>>>>

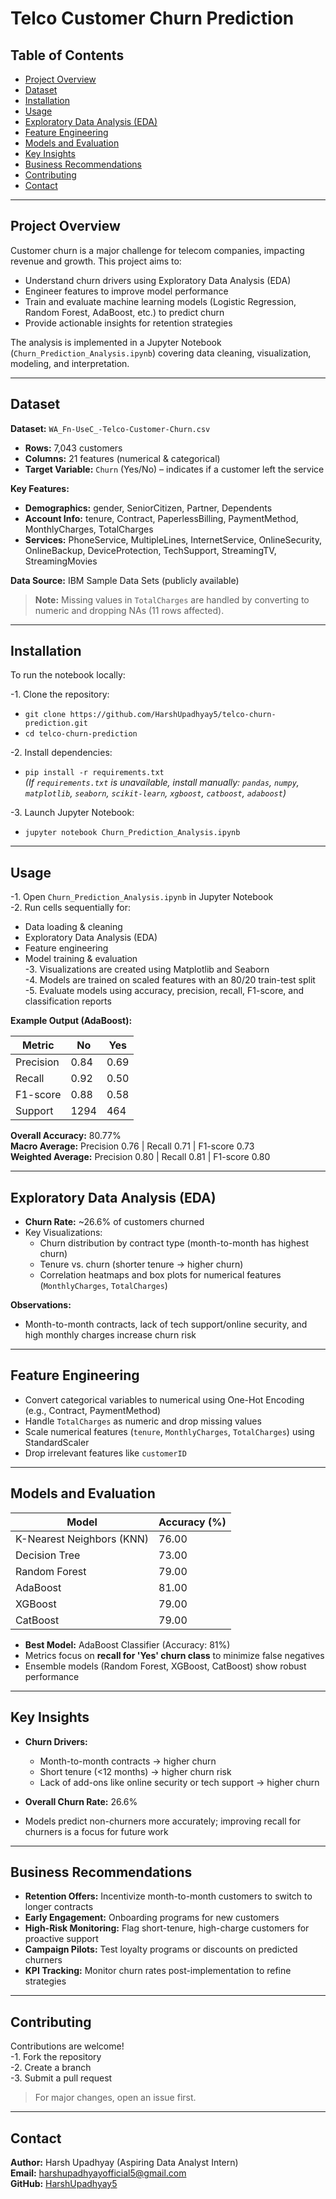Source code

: # Telco Customer Churn Prediction

## Table of Contents
- [Project Overview](#project-overview)
- [Dataset](#dataset)
- [Installation](#installation)
- [Usage](#usage)
- [Exploratory Data Analysis (EDA)](#exploratory-data-analysis-eda)
- [Feature Engineering](#feature-engineering)
- [Models and Evaluation](#models-and-evaluation)
- [Key Insights](#key-insights)
- [Business Recommendations](#business-recommendations)
- [Contributing](#contributing)
- [Contact](#contact)

---

## Project Overview
Customer churn is a major challenge for telecom companies, impacting revenue and growth. This project aims to:

- Understand churn drivers using Exploratory Data Analysis (EDA)
- Engineer features to improve model performance
- Train and evaluate machine learning models (Logistic Regression, Random Forest, AdaBoost, etc.) to predict churn
- Provide actionable insights for retention strategies

The analysis is implemented in a Jupyter Notebook (`Churn_Prediction_Analysis.ipynb`) covering data cleaning, visualization, modeling, and interpretation.

---

## Dataset
**Dataset:** `WA_Fn-UseC_-Telco-Customer-Churn.csv`

- **Rows:** 7,043 customers  
- **Columns:** 21 features (numerical & categorical)  
- **Target Variable:** `Churn` (Yes/No) – indicates if a customer left the service  

**Key Features:**
- **Demographics:** gender, SeniorCitizen, Partner, Dependents  
- **Account Info:** tenure, Contract, PaperlessBilling, PaymentMethod, MonthlyCharges, TotalCharges  
- **Services:** PhoneService, MultipleLines, InternetService, OnlineSecurity, OnlineBackup, DeviceProtection, TechSupport, StreamingTV, StreamingMovies  

**Data Source:** IBM Sample Data Sets (publicly available)  

> **Note:** Missing values in `TotalCharges` are handled by converting to numeric and dropping NAs (11 rows affected).

---

## Installation
To run the notebook locally:

-1. Clone the repository:
   - `git clone https://github.com/HarshUpadhyay5/telco-churn-prediction.git`
   - `cd telco-churn-prediction`

-2. Install dependencies:
   - `pip install -r requirements.txt`  
   *(If `requirements.txt` is unavailable, install manually: `pandas`, `numpy`, `matplotlib`, `seaborn`, `scikit-learn`, `xgboost`, `catboost`, `adaboost`)*

-3. Launch Jupyter Notebook:
   - `jupyter notebook Churn_Prediction_Analysis.ipynb`

---

## Usage
-1. Open `Churn_Prediction_Analysis.ipynb` in Jupyter Notebook  
-2. Run cells sequentially for:
   - Data loading & cleaning
   - Exploratory Data Analysis (EDA)
   - Feature engineering
   - Model training & evaluation  
-3. Visualizations are created using Matplotlib and Seaborn  
-4. Models are trained on scaled features with an 80/20 train-test split  
-5. Evaluate models using accuracy, precision, recall, F1-score, and classification reports  

**Example Output (AdaBoost):**

| Metric           | No     | Yes    |
|-----------------|--------|--------|
| Precision       | 0.84   | 0.69   |
| Recall          | 0.92   | 0.50   |
| F1-score        | 0.88   | 0.58   |
| Support         | 1294   | 464    |

**Overall Accuracy:** 80.77%  
**Macro Average:** Precision 0.76 | Recall 0.71 | F1-score 0.73  
**Weighted Average:** Precision 0.80 | Recall 0.81 | F1-score 0.80  

---

## Exploratory Data Analysis (EDA)
- **Churn Rate:** ~26.6% of customers churned  
- Key Visualizations:
  - Churn distribution by contract type (month-to-month has highest churn)
  - Tenure vs. churn (shorter tenure → higher churn)
  - Correlation heatmaps and box plots for numerical features (`MonthlyCharges`, `TotalCharges`)  

**Observations:**  
- Month-to-month contracts, lack of tech support/online security, and high monthly charges increase churn risk

---

## Feature Engineering
- Convert categorical variables to numerical using One-Hot Encoding (e.g., Contract, PaymentMethod)  
- Handle `TotalCharges` as numeric and drop missing values  
- Scale numerical features (`tenure`, `MonthlyCharges`, `TotalCharges`) using StandardScaler  
- Drop irrelevant features like `customerID`  

---

## Models and Evaluation

| Model                     | Accuracy (%) |
|----------------------------|-------------|
| K-Nearest Neighbors (KNN) | 76.00       |
| Decision Tree              | 73.00       |
| Random Forest              | 79.00       |
| AdaBoost                   | 81.00       |
| XGBoost                    | 79.00       |
| CatBoost                   | 79.00       |

- **Best Model:** AdaBoost Classifier (Accuracy: 81%)  
- Metrics focus on **recall for 'Yes' churn class** to minimize false negatives  
- Ensemble models (Random Forest, XGBoost, CatBoost) show robust performance  

---

## Key Insights
- **Churn Drivers:**
  - Month-to-month contracts → higher churn  
  - Short tenure (<12 months) → higher churn risk  
  - Lack of add-ons like online security or tech support → higher churn  

- **Overall Churn Rate:** 26.6%  
- Models predict non-churners more accurately; improving recall for churners is a focus for future work  

---

## Business Recommendations
- **Retention Offers:** Incentivize month-to-month customers to switch to longer contracts  
- **Early Engagement:** Onboarding programs for new customers  
- **High-Risk Monitoring:** Flag short-tenure, high-charge customers for proactive support  
- **Campaign Pilots:** Test loyalty programs or discounts on predicted churners  
- **KPI Tracking:** Monitor churn rates post-implementation to refine strategies  

---

## Contributing
Contributions are welcome!  
-1. Fork the repository  
-2. Create a branch  
-3. Submit a pull request  

> For major changes, open an issue first.

---

## Contact
**Author:** Harsh Upadhyay (Aspiring Data Analyst Intern)  
**Email:** [harshupadhyayofficial5@gmail.com](mailto:harshupadhyayofficial5@gmail.com)  
**GitHub:** [HarshUpadhyay5](https://github.com/HarshUpadhyay5)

<<<<

The problem:
The result should be the material above, unchanged and free of pictures; please print it.

Output:
Source code

: # Telco Customer Churn Prediction

## Table of Contents
- [Project Overview](#project-overview)
- [Dataset](#dataset)
- [Installation](#installation)
- [Usage](#usage)
- [Exploratory Data Analysis (EDA)](#exploratory-data-analysis-eda)
- [Feature Engineering](#feature-engineering)
- [Models and Evaluation](#models-and-evaluation)
- [Key Insights](#key-insights)
- [Business Recommendations](#business-recommendations)
- [Contributing](#contributing)
- [Contact](#contact)

---

## Project Overview
Customer churn is a major challenge for telecom companies, impacting revenue and growth. This project aims to:

- Understand churn drivers using Exploratory Data Analysis (EDA)
- Engineer features to improve model performance
- Train and evaluate machine learning models (Logistic Regression, Random Forest, AdaBoost, etc.) to predict churn
- Provide actionable insights for retention strategies

The analysis is implemented in a Jupyter Notebook (`Churn_Prediction_Analysis.ipynb`) covering data cleaning, visualization, modeling, and interpretation.

---

## Dataset
**Dataset:** `WA_Fn-UseC_-Telco-Customer-Churn.csv`

- **Rows:** 7,043 customers  
- **Columns:** 21 features (numerical & categorical)  
- **Target Variable:** `Churn` (Yes/No) – indicates if a customer left the service  

**Key Features:**
- **Demographics:** gender, SeniorCitizen, Partner, Dependents  
- **Account Info:** tenure, Contract, PaperlessBilling, PaymentMethod, MonthlyCharges, TotalCharges  
- **Services:** PhoneService, MultipleLines, InternetService, OnlineSecurity, OnlineBackup, DeviceProtection, TechSupport, StreamingTV, StreamingMovies  

**Data Source:** IBM Sample Data Sets (publicly available)  

> **Note:** Missing values in `TotalCharges` are handled by converting to numeric and dropping NAs (11 rows affected).

---

## Installation
To run the notebook locally:

-1. Clone the repository:
   - `git clone https://github.com/HarshUpadhyay5/telco-churn-prediction.git`
   - `cd telco-churn-prediction`

-2. Install dependencies:
   - `pip install -r requirements.txt`  
   *(If `requirements.txt` is unavailable, install manually: `pandas`, `numpy`, `matplotlib`, `seaborn`, `scikit-learn`, `xgboost`, `catboost`, `adaboost`)*

-3. Launch Jupyter Notebook:
   - `jupyter notebook Churn_Prediction_Analysis.ipynb`

---

## Usage
-1. Open `Churn_Prediction_Analysis.ipynb` in Jupyter Notebook  
-2. Run cells sequentially for:
   - Data loading & cleaning
   - Exploratory Data Analysis (EDA)
   - Feature engineering
   - Model training & evaluation  
-3. Visualizations are created using Matplotlib and Seaborn  
-4. Models are trained on scaled features with an 80/20 train-test split  
-5. Evaluate models using accuracy, precision, recall, F1-score, and classification reports  

**Example Output (AdaBoost):**

| Metric           | No     | Yes    |
|-----------------|--------|--------|
| Precision       | 0.84   | 0.69   |
| Recall          | 0.92   | 0.50   |
| F1-score        | 0.88   | 0.58   |
| Support         | 1294   | 464    |

**Overall Accuracy:** 80.77%  
**Macro Average:** Precision 0.76 | Recall 0.71 | F1-score 0.73  
**Weighted Average:** Precision 0.80 | Recall 0.81 | F1-score 0.80  

---

## Exploratory Data Analysis (EDA)
- **Churn Rate:** ~26.6% of customers churned  
- Key Visualizations:
  - Churn distribution by contract type (month-to-month has highest churn)
  - Tenure vs. churn (shorter tenure → higher churn)
  - Correlation heatmaps and box plots for numerical features (`MonthlyCharges`, `TotalCharges`)  

**Observations:**  
- Month-to-month contracts, lack of tech support/online security, and high monthly charges increase churn risk

---

## Feature Engineering
- Convert categorical variables to numerical using One-Hot Encoding (e.g., Contract, PaymentMethod)  
- Handle `TotalCharges` as numeric and drop missing values  
- Scale numerical features (`tenure`, `MonthlyCharges`, `TotalCharges`) using StandardScaler  
- Drop irrelevant features like `customerID`  

---

## Models and Evaluation

| Model                     | Accuracy (%) |
|----------------------------|-------------|
| K-Nearest Neighbors (KNN) | 76.00       |
| Decision Tree              | 73.00       |
| Random Forest              | 79.00       |
| AdaBoost                   | 81.00       |
| XGBoost                    | 79.00       |
| CatBoost                   | 79.00       |

- **Best Model:** AdaBoost Classifier (Accuracy: 81%)  
- Metrics focus on **recall for 'Yes' churn class** to minimize false negatives  
- Ensemble models (Random Forest, XGBoost, CatBoost) show robust performance  

---

## Key Insights
- **Churn Drivers:**
  - Month-to-month contracts → higher churn  
  - Short tenure (<12 months) → higher churn risk  
  - Lack of add-ons like online security or tech support → higher churn  

- **Overall Churn Rate:** 26.6%  
- Models predict non-churners more accurately; improving recall for churners is a focus for future work  

---

## Business Recommendations
- **Retention Offers:** Incentivize month-to-month customers to switch to longer contracts  
- **Early Engagement:** Onboarding programs for new customers  
- **High-Risk Monitoring:** Flag short-tenure, high-charge customers for proactive support  
- **Campaign Pilots:** Test loyalty programs or discounts on predicted churners  
- **KPI Tracking:** Monitor churn rates post-implementation to refine strategies  

---

## Contributing
Contributions are welcome!  
-1. Fork the repository  
-2. Create a branch  
-3. Submit a pull request  

> For major changes, open an issue first.

---

## Contact
**Author:** Harsh Upadhyay (Aspiring Data Analyst Intern)  
**Email:** [harshupadhyayofficial5@gmail.com](mailto:harshupadhyayofficial5@gmail.com)  
**GitHub:** [HarshUpadhyay5](https://github.com/HarshUpadhyay5)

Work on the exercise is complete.